Stored data entries:

━━━━━━━━━━━━━━━━

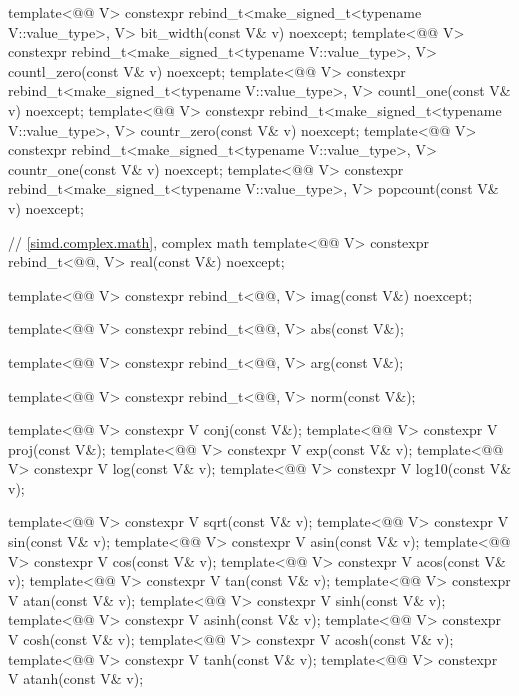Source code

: \begin{codeblock}
{  template<@@ V>
    constexpr rebind_t<make_signed_t<typename V::value_type>, V>
      bit_width(const V& v) noexcept;
  template<@@ V>
    constexpr rebind_t<make_signed_t<typename V::value_type>, V>
      countl_zero(const V& v) noexcept;
  template<@@ V>
    constexpr rebind_t<make_signed_t<typename V::value_type>, V>
      countl_one(const V& v) noexcept;
  template<@@ V>
    constexpr rebind_t<make_signed_t<typename V::value_type>, V>
      countr_zero(const V& v) noexcept;
  template<@@ V>
    constexpr rebind_t<make_signed_t<typename V::value_type>, V>
      countr_one(const V& v) noexcept;
  template<@@ V>
    constexpr rebind_t<make_signed_t<typename V::value_type>, V>
      popcount(const V& v) noexcept;

  // \ref{simd.complex.math},  complex math
  template<@@ V>
    constexpr rebind_t<@@, V> real(const V&) noexcept;

  template<@@ V>
    constexpr rebind_t<@@, V> imag(const V&) noexcept;

  template<@@ V>
    constexpr rebind_t<@@, V> abs(const V&);

  template<@@ V>
    constexpr rebind_t<@@, V> arg(const V&);

  template<@@ V>
    constexpr rebind_t<@@, V> norm(const V&);

  template<@@ V> constexpr V conj(const V&);
  template<@@ V> constexpr V proj(const V&);
  template<@@ V> constexpr V exp(const V& v);
  template<@@ V> constexpr V log(const V& v);
  template<@@ V> constexpr V log10(const V& v);

  template<@@ V> constexpr V sqrt(const V& v);
  template<@@ V> constexpr V sin(const V& v);
  template<@@ V> constexpr V asin(const V& v);
  template<@@ V> constexpr V cos(const V& v);
  template<@@ V> constexpr V acos(const V& v);
  template<@@ V> constexpr V tan(const V& v);
  template<@@ V> constexpr V atan(const V& v);
  template<@@ V> constexpr V sinh(const V& v);
  template<@@ V> constexpr V asinh(const V& v);
  template<@@ V> constexpr V cosh(const V& v);
  template<@@ V> constexpr V acosh(const V& v);
  template<@@ V> constexpr V tanh(const V& v);
  template<@@ V> constexpr V atanh(const V& v);

}
\end{codeblock}
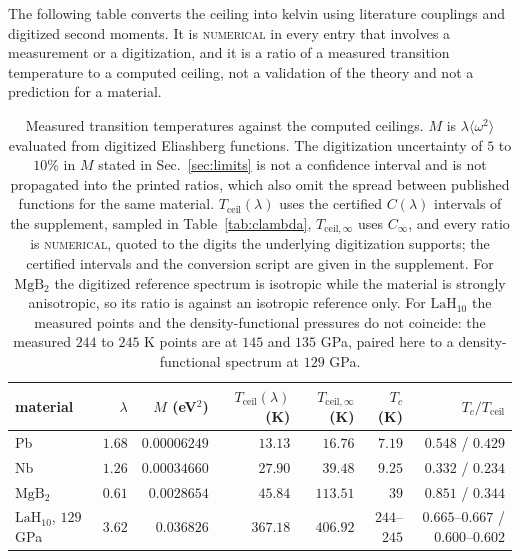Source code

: \documentclass[aps,10pt,superscriptaddress,floatfix,amsmath,amssymb,nofootinbib]{revtex4-2}
\newcommand{\Cinf}{C_\infty}
\newcommand{\NUM}{\textsc{numerical}}
\begin{document}
The following table converts the ceiling into kelvin using literature couplings and
digitized second moments. It is \NUM{} in every entry that involves a measurement or a
digitization, and it is a ratio of a measured transition temperature to a computed
ceiling, not a validation of the theory and not a prediction for a material.

\begin{table}[h]
\caption{Measured transition temperatures against the computed ceilings. $M$ is
$\lambda\langle\omega^{2}\rangle$ evaluated from digitized Eliashberg functions. The
digitization uncertainty of $5$ to $10\%$ in $M$ stated in Sec.~\ref{sec:limits} is not a
confidence interval and is not propagated into the printed ratios, which also omit the
spread between published functions for the same material.
$T_{\mathrm{ceil}}(\lambda)$ uses the certified $C(\lambda)$ intervals of the supplement,
sampled in Table~\ref{tab:clambda},
$T_{\mathrm{ceil},\infty}$ uses $\Cinf$, and every ratio is \NUM{}, quoted to the digits
the underlying digitization supports; the certified intervals and the conversion script
are given in the supplement. For $\mathrm{MgB_{2}}$ the digitized reference spectrum is
isotropic while the material is strongly anisotropic, so its ratio is against an isotropic
reference only. For $\mathrm{LaH_{10}}$ the measured points and the density-functional
pressures do not coincide: the measured $244$ to $245$ K points are at $145$ and $135$ GPa,
paired here to a density-functional spectrum at $129$ GPa.\label{tab:mat}}
\small
\begin{tabular}{@{}lrrrrrr@{}}
\hline
material & $\lambda$ & $M$ (eV$^{2}$) & $T_{\mathrm{ceil}}(\lambda)$ (K) & $T_{\mathrm{ceil},\infty}$ (K) & $T_c$ (K) & $T_c/T_{\mathrm{ceil}}$ \\
\hline
Pb & $1.68$ & $0.00006249$ & $13.13$ & $16.76$ & $7.19$ & $0.548$ / $0.429$ \\
Nb & $1.26$ & $0.00034660$ & $27.90$ & $39.48$ & $9.25$ & $0.332$ / $0.234$ \\
$\mathrm{MgB_{2}}$ & $0.61$ & $0.0028654$ & $45.84$ & $113.51$ & $39$ & $0.851$ / $0.344$ \\
$\mathrm{LaH_{10}}$, $129$ GPa & $3.62$ & $0.036826$ & $367.18$ & $406.92$ & $244$--$245$ & $0.665$--$0.667$ / $0.600$--$0.602$ \\
\hline
\end{tabular}
\end{table}
\end{document}
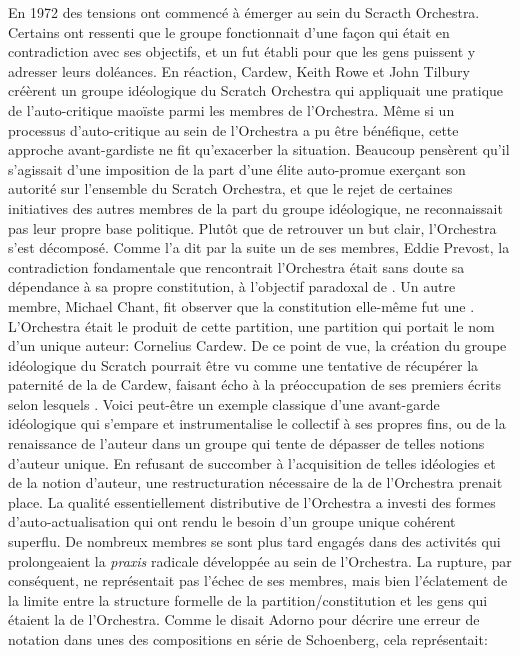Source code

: {En 1972 des tensions ont commenc\'e \`a \'emerger au sein du Scracth
Orchestra. Certains ont ressenti que le groupe fonctionnait d'une
fa\c{c}on qui \'etait en contradiction avec ses objectifs, et un
 fut \'etabli pour que les gens puissent y
adresser leurs dol\'eances. En r\'eaction, Cardew, Keith Rowe et John
Tilbury cr\'e\`erent un groupe id\'eologique du Scratch Orchestra qui
appliquait une pratique de l'auto{}-critique mao\"iste parmi les
membres de l'Orchestra. M\^eme si un processus d'auto{}-critique au
sein de l'Orchestra a pu \^etre b\'en\'efique, cette approche
avant{}-gardiste ne fit qu'exacerber la situation. Beaucoup pens\`erent
qu'il s'agissait d'une imposition de la part d'une \'elite
auto{}-promue exer\c{c}ant son autorit\'e sur l'ensemble du Scratch
Orchestra, et que le rejet de certaines initiatives des autres membres
de la part du groupe id\'eologique, ne reconnaissait pas leur propre
base politique. Plut\^ot que de retrouver un but clair, l'Orchestra
s'est d\'ecompos\'e. Comme l'a dit par la suite un de ses membres,
Eddie Prevost, la contradiction fondamentale que rencontrait
l'Orchestra \'etait sans doute sa d\'ependance \`a sa propre
constitution, \`a l'objectif paradoxal de . Un autre membre, Michael Chant, fit observer que
la constitution elle{}-m\^eme fut une . L'Orchestra \'etait
le produit de cette partition, une partition qui portait le nom d'un
unique auteur: Cornelius Cardew. De ce point de vue, la cr\'eation du
groupe id\'eologique du Scratch pourrait \^etre vu comme une tentative
de r\'ecup\'erer la paternit\'e de la  de Cardew, faisant
\'echo \`a la pr\'eoccupation de ses premiers \'ecrits selon lesquels
. Voici peut{}-\^etre un
exemple classique d'une avant{}-garde id\'eologique qui s'empare et
instrumentalise le collectif \`a ses propres fins, ou de la renaissance
de l'auteur dans un groupe qui tente de d\'epasser de telles notions
d'auteur unique. En refusant de succomber \`a l'acquisition de telles
id\'eologies et de la notion d'auteur, une restructuration n\'ecessaire
de la  de l'Orchestra prenait place. La qualit\'e
essentiellement distributive de l'Orchestra a investi des formes
d'auto{}-actualisation qui ont rendu le besoin d'un groupe unique
coh\'erent superflu. De nombreux membres se sont plus tard engag\'es
dans des activit\'es qui prolongeaient la {\em praxis} radicale
d\'evelopp\'ee au sein de l'Orchestra. La rupture, par cons\'equent, ne
repr\'esentait pas l'\'echec de ses membres, mais bien l'\'eclatement
de la limite entre la structure formelle de la partition/constitution
et les gens qui \'etaient la  de l'Orchestra. Comme le
disait Adorno pour d\'ecrire une erreur de notation dans unes des
compositions en s\'erie de Schoenberg, cela repr\'esentait:

}
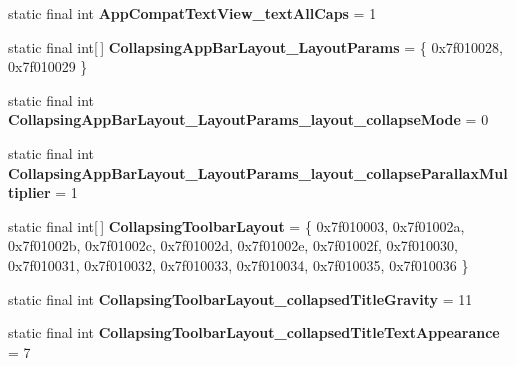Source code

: \begin{DoxyCompactItemize}
\item 
\hypertarget{classandroid_1_1support_1_1design_1_1_r_1_1styleable_a0baa66e50309da6d36b351e27495ab50}{}static final int {\bfseries App\+Compat\+Text\+View\+\_\+text\+All\+Caps} = 1\label{classandroid_1_1support_1_1design_1_1_r_1_1styleable_a0baa66e50309da6d36b351e27495ab50}

\item 
\hypertarget{classandroid_1_1support_1_1design_1_1_r_1_1styleable_a84348eab6e616d953feaef19d531ee2f}{}static final int\mbox{[}$\,$\mbox{]} {\bfseries Collapsing\+App\+Bar\+Layout\+\_\+\+Layout\+Params} = \{ 0x7f010028, 0x7f010029 \}\label{classandroid_1_1support_1_1design_1_1_r_1_1styleable_a84348eab6e616d953feaef19d531ee2f}

\item 
\hypertarget{classandroid_1_1support_1_1design_1_1_r_1_1styleable_a1d5aed1637f9e12e9c7fe8a9be4477ac}{}static final int {\bfseries Collapsing\+App\+Bar\+Layout\+\_\+\+Layout\+Params\+\_\+layout\+\_\+collapse\+Mode} = 0\label{classandroid_1_1support_1_1design_1_1_r_1_1styleable_a1d5aed1637f9e12e9c7fe8a9be4477ac}

\item 
\hypertarget{classandroid_1_1support_1_1design_1_1_r_1_1styleable_affff3563b27043783df87a7deed3b71e}{}static final int {\bfseries Collapsing\+App\+Bar\+Layout\+\_\+\+Layout\+Params\+\_\+layout\+\_\+collapse\+Parallax\+Multiplier} = 1\label{classandroid_1_1support_1_1design_1_1_r_1_1styleable_affff3563b27043783df87a7deed3b71e}

\item 
\hypertarget{classandroid_1_1support_1_1design_1_1_r_1_1styleable_a4a019838b1c3daad84b4ffff397db335}{}static final int\mbox{[}$\,$\mbox{]} {\bfseries Collapsing\+Toolbar\+Layout} = \{ 0x7f010003, 0x7f01002a, 0x7f01002b, 0x7f01002c, 0x7f01002d, 0x7f01002e, 0x7f01002f, 0x7f010030, 0x7f010031, 0x7f010032, 0x7f010033, 0x7f010034, 0x7f010035, 0x7f010036 \}\label{classandroid_1_1support_1_1design_1_1_r_1_1styleable_a4a019838b1c3daad84b4ffff397db335}

\item 
\hypertarget{classandroid_1_1support_1_1design_1_1_r_1_1styleable_ab85cd00fd4e4297fd0e0de46fa282785}{}static final int {\bfseries Collapsing\+Toolbar\+Layout\+\_\+collapsed\+Title\+Gravity} = 11\label{classandroid_1_1support_1_1design_1_1_r_1_1styleable_ab85cd00fd4e4297fd0e0de46fa282785}

\item 
\hypertarget{classandroid_1_1support_1_1design_1_1_r_1_1styleable_ab001e6f6331a614848c62ab802482392}{}static final int {\bfseries Collapsing\+Toolbar\+Layout\+\_\+collapsed\+Title\+Text\+Appearance} = 7\label{classandroid_1_1support_1_1design_1_1_r_1_1styleable_ab001e6f6331a614848c62ab802482392}


\end{DoxyCompactItemize}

━━━━━━━━━━━━━━━━

Problem requirements: State how many lines of the data contain the word "esentait". Nothing besides the number belongs in the reply.

Task response: 2